Be careful about what you wish for
On the other hand, Greg Mankiw is right in that people can and will respond to incentives. If you structure the incentive as gaining power in the next election, then a financial apocalypse looms. On the other hand, if you think about the incentives what you can do in the event that you win the next election, then the game changes. Here is Frum writing about the possibility of payback, a.k.a. Be careful about what you wish for because you might get it:
Consider this scenario: President Palin (or Romney or Perry or Pawlenty or whoever) is sworn in with great jubilation among movement conservatives in January 2013. Voter distaste with Democrats also led to the crushing defeat for Democratic Congressional incumbents, leaving Republicans with hefty majorities in the House and Senate. In a paroxysm of celebration, Republicans pass the Ryan budget, slashing taxes and putting major reforms in Medicare years down the road. However, the growth promised by advocates of this budget does not materialize, and (as the budget estimates) the federal government runs huge deficits for the first two years of the new president’s term. Frustrated with a series of broken economic promises, voters turn Republicans out in massive numbers in the 2014 midterms. Though Republicans cling to a narrow majority in the Senate, they are wiped out in the House, and an exultant Nancy Pelosi reclaims the title of Speaker.

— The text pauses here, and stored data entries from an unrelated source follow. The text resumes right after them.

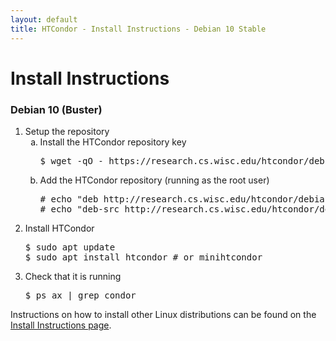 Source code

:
 ```yaml
---
layout: default
title: HTCondor - Install Instructions - Debian 10 Stable
---
```


<h1>Install Instructions</h1>


<!-- Page body -->

<h3>Debian 10 (Buster)</h3>
<ol>
    <li>
        Setup the repository
        <ol type="a">
            <li>
                Install the HTCondor repository key
                <pre>$ wget -qO - https://research.cs.wisc.edu/htcondor/debian/HTCondor-Release.gpg.key | sudo apt-key add -</pre>
            </li>
            <li>
                Add the HTCondor repository (running as the root user)
                <pre># echo "deb http://research.cs.wisc.edu/htcondor/debian/8.8/buster buster contrib" > /etc/apt/sources.list.d/htcondor.list
# echo "deb-src http://research.cs.wisc.edu/htcondor/debian/8.8/buster buster contrib" >> /etc/apt/sources.list.d/htcondor.list</pre>
            </li>
        </ol>
    </li>
    <li>
        Install HTCondor
        <pre>$ sudo apt update
$ sudo apt install htcondor # or minihtcondor</pre>
    </li>
    <li>
        Check that it is running
        <pre>$ ps ax | grep condor</pre>
    </li>
</ol>

<p>
    Instructions on how to install other Linux distributions can be found on the <a href="{{ '/instructions' | relative_url }}">Install Instructions page</a>.
</p>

In passing the Ryan budget, Congress also upped the debt ceiling by a trillion or so, but perpetual deficits mean that the ceiling is coming awfully close, and federal spending is due to break it in early August 2015. So now, in May, the president must go on bended knee to Speaker Pelosi, who demands tax increases as the price for her caucus supporting an increase in the debt ceiling.
In this example, how the Republican Party thinks about incentives (winning the election, or what happens to the prize should they win) will incentivize them quite differently as to how they play this game.